By Oscar "El Marfa" Rodriguez
Chabela did not like it one bit that her daughter, Chabelita, had stayed out late. She feared it was a gateway idea that could lead to bad things. She needed to nip it in the bud.
Meanwhile, Chabelita didn’t want to let on that they had gone to the dance and that she had kissed a boy she didn’t know. Only her childhood friend and neighbor, Boy, knew. Her mom wouldn’t like it. Now she needed to survive breakfast without spilling any details and causing her mom to start investigating her.
“Pos, what time did you come in?” Chabela asked, with the exact time when Chabelita walked through the front door seared in her mind, 11 o’clock.
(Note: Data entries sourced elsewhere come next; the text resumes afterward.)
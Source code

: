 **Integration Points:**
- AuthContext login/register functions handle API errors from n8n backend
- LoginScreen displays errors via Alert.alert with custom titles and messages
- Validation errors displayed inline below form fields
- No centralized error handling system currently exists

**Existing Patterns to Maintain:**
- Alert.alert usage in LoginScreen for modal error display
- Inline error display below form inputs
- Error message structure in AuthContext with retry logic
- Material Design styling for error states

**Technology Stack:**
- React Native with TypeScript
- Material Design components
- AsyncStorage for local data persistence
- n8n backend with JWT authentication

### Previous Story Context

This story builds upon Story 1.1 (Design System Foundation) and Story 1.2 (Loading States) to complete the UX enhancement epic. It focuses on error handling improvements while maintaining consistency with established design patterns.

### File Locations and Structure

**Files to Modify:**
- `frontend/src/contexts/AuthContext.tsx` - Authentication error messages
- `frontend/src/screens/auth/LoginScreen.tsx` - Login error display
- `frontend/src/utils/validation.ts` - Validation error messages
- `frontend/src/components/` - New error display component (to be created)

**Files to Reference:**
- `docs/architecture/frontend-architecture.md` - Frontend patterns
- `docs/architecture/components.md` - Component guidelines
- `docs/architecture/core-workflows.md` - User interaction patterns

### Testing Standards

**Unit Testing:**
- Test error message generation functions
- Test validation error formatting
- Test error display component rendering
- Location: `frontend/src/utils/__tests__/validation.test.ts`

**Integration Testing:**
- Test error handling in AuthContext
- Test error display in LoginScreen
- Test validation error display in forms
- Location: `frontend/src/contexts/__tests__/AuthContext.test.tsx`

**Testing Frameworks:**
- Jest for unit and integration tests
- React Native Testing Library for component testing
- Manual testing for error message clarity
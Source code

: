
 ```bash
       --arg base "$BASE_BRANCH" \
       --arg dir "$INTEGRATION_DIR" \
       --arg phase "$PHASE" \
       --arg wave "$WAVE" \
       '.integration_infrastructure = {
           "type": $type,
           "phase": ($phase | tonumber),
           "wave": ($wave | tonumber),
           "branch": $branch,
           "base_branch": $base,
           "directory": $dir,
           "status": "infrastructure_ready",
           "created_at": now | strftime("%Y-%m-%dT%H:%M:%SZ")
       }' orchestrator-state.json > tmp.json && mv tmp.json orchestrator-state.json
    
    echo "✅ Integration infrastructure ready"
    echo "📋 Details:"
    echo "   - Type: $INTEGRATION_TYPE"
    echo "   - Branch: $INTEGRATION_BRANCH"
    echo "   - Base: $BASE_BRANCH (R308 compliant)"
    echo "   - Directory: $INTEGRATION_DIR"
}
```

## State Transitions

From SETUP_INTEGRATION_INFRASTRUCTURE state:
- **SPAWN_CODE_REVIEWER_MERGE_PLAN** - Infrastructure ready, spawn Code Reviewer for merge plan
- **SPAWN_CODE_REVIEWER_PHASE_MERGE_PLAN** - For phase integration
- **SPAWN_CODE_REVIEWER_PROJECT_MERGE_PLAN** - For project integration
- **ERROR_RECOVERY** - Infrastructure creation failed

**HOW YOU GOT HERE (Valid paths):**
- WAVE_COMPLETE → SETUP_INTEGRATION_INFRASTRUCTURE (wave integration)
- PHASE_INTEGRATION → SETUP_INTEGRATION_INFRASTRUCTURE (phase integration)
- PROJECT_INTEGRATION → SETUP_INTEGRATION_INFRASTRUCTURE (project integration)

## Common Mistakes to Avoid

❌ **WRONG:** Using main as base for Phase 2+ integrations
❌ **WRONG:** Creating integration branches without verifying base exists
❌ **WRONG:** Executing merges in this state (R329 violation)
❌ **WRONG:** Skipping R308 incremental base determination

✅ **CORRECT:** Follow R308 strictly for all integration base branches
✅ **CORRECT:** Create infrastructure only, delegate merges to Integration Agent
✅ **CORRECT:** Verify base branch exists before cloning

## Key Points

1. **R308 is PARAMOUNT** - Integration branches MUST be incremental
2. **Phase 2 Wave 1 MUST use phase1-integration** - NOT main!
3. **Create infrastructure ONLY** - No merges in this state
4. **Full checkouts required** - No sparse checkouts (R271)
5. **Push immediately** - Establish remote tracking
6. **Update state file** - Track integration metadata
“About midnight, cause I could hear the werewolves,” said Chabelita sarcastically.
“Oh, you gonna cabulear? Keep at it. See if you go out again,” said Chabela.
“Well, not too late. I got here earlier but stayed outside with Boy cause I could see the TV was on in your bedroom. I came in right after you turned it off,” said Chabelita.
“Nel, a long time passed after I turned it off,” said Chabela.
“So you didn’t watch the novellas?” asked Chabelita.
“Ya, I watched them. That girl that came to the hacienda from the big city got in big trouble with her aunt and her husband, whom she had been leading on,” said Chabela.
“What? Her aunt caught her?” asked Chabelita.
“Pos, almost. She noticed her husband keeped asking about her niece, and that other stuff,” said Chabela.
“Eeee! And what did the girl say?” asked Chabelita.
“Pos, puro cabúl. She kept changing the subject and tried to keep the conversation light. But she knew her aunt was on to her,” said Chabela.
“You know she’s going to handle the situation like she runs the hacienda, with an iron fist.”
“I wonder how she’s going to get out of it this time?” said Chabelita.
“Pos, I don’t think she’s going to make it. Her aunt is too sharp to be fooled,” said Chabela.
“So she tried to cabulear, but her aunt wouldn’t go for it?” said Chabelita.
“Not only that, the aunt started to cabulear herself. She started talking about werewolves on the hacienda, men or women who would follow her and be waiting for her when she came home and tear her flesh out,” said Chabela.
Chabelita didn’t say anything.
“The novela turned to werewolves?” asked Chabelita.
“Si. The whole night did,” said Chabela.
“Nah, that’s puro cabúl,” said Chabelita.
“Pos maybe on TV, but in real life. You better watch it with those werewolves cause they’re real. And they’ll get you,” said Chebela.